_Aim of the task:_ Those lines of the data that hold the word "Serial" are to be copied out.

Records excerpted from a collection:
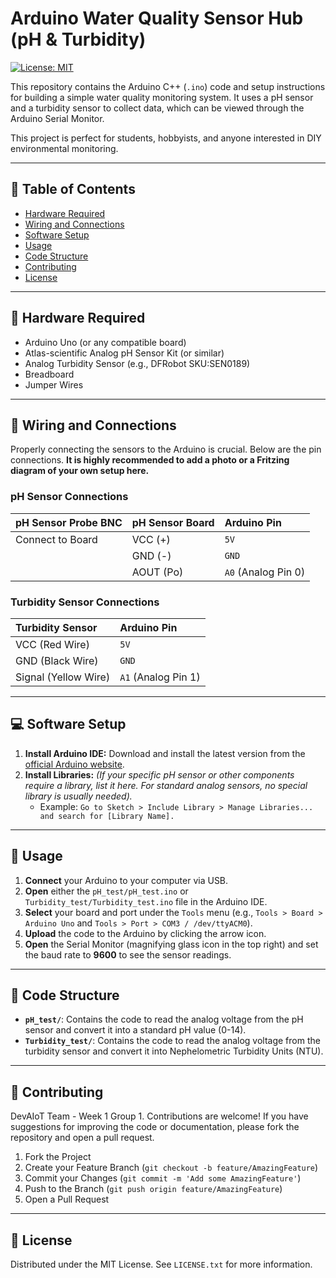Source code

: # Arduino Water Quality Sensor Hub (pH & Turbidity)

[![License: MIT](https://img.shields.io/badge/License-MIT-yellow.svg)](https://opensource.org/licenses/MIT)

This repository contains the Arduino C++ (`.ino`) code and setup instructions for building a simple water quality monitoring system. It uses a pH sensor and a turbidity sensor to collect data, which can be viewed through the Arduino Serial Monitor.

This project is perfect for students, hobbyists, and anyone interested in DIY environmental monitoring.



---

## 📖 Table of Contents
- [Hardware Required](#-hardware-required)
- [Wiring and Connections](#-wiring-and-connections)
- [Software Setup](#-software-setup)
- [Usage](#-usage)
- [Code Structure](#-code-structure)
- [Contributing](#-contributing)
- [License](#-license)

---

## 🔬 Hardware Required
* Arduino Uno (or any compatible board)
* Atlas-scientific Analog pH Sensor Kit (or similar)
* Analog Turbidity Sensor (e.g., DFRobot SKU:SEN0189)
* Breadboard
* Jumper Wires

---

## 🔌 Wiring and Connections
Properly connecting the sensors to the Arduino is crucial. Below are the pin connections. **It is highly recommended to add a photo or a Fritzing diagram of your own setup here.**

### pH Sensor Connections
| pH Sensor Probe BNC | pH Sensor Board | Arduino Pin |
| :--- | :--- | :--- |
| Connect to Board | VCC (+) | `5V` |
| | GND (-) | `GND` |
| | AOUT (Po) | `A0` (Analog Pin 0) |

### Turbidity Sensor Connections
| Turbidity Sensor | Arduino Pin |
| :--- | :--- |
| VCC (Red Wire) | `5V` |
| GND (Black Wire) | `GND` |
| Signal (Yellow Wire) | `A1` (Analog Pin 1) |

---

## 💻 Software Setup

1.  **Install Arduino IDE:** Download and install the latest version from the [official Arduino website](https://www.arduino.cc/en/software).
2.  **Install Libraries:** _(If your specific pH sensor or other components require a library, list it here. For standard analog sensors, no special library is usually needed)._
    * Example: `Go to Sketch > Include Library > Manage Libraries... and search for [Library Name].`

---

## 🚀 Usage

1.  **Connect** your Arduino to your computer via USB.
2.  **Open** either the `pH_test/pH_test.ino` or `Turbidity_test/Turbidity_test.ino` file in the Arduino IDE.
3.  **Select** your board and port under the `Tools` menu (e.g., `Tools > Board > Arduino Uno` and `Tools > Port > COM3 / /dev/ttyACM0`).
4.  **Upload** the code to the Arduino by clicking the arrow icon.
5.  **Open** the Serial Monitor (magnifying glass icon in the top right) and set the baud rate to **9600** to see the sensor readings.

---

## 📂 Code Structure

* **`pH_test/`**: Contains the code to read the analog voltage from the pH sensor and convert it into a standard pH value (0-14).
* **`Turbidity_test/`**: Contains the code to read the analog voltage from the turbidity sensor and convert it into Nephelometric Turbidity Units (NTU).

---

## 🤝 Contributing

DevAIoT Team - Week 1 Group 1. Contributions are welcome! If you have suggestions for improving the code or documentation, please fork the repository and open a pull request.

1.  Fork the Project
2.  Create your Feature Branch (`git checkout -b feature/AmazingFeature`)
3.  Commit your Changes (`git commit -m 'Add some AmazingFeature'`)
4.  Push to the Branch (`git push origin feature/AmazingFeature`)
5.  Open a Pull Request

---

## 📜 License

Distributed under the MIT License. See `LICENSE.txt` for more information.
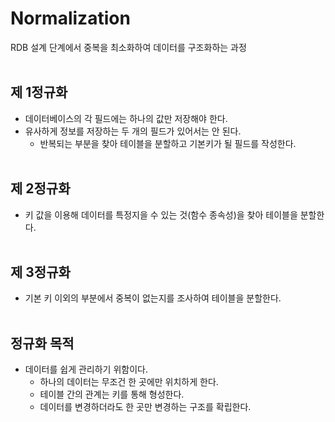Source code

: # Normalization
RDB 설계 단계에서 중복을 최소화하여 데이터를 구조화하는 과정
<br></br>

## 제 1정규화
- 데이터베이스의 각 필드에는 하나의 값만 저장해야 한다.
- 유사하게 정보를 저장하는 두 개의 필드가 있어서는 안 된다.
    - 반복되는 부분을 찾아 테이블을 분할하고 기본키가 될 필드를 작성한다.
<br></br>

## 제 2정규화
- 키 값을 이용해 데이터를 특정지을 수 있는 것(함수 종속성)을 찾아 테이블을 분할한다.
<br></br>

## 제 3정규화
- 기본 키 이외의 부분에서 중복이 없는지를 조사하여 테이블을 분할한다.
<br></br>

## 정규화 목적
- 데이터를 쉽게 관리하기 위함이다.
    - 하나의 데이터는 무조건 한 곳에만 위치하게 한다.
    - 테이블 간의 관계는 키를 통해 형성한다.
    - 데이터를 변경하더라도 한 곳만 변경하는 구조를 확립한다.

_Written reply:_
This repository contains the Arduino C++ (`.ino`) code and setup instructions for building a simple water quality monitoring system. It uses a pH sensor and a turbidity sensor to collect data, which can be viewed through the Arduino Serial Monitor.
5.  **Open** the Serial Monitor (magnifying glass icon in the top right) and set the baud rate to **9600** to see the sensor readings.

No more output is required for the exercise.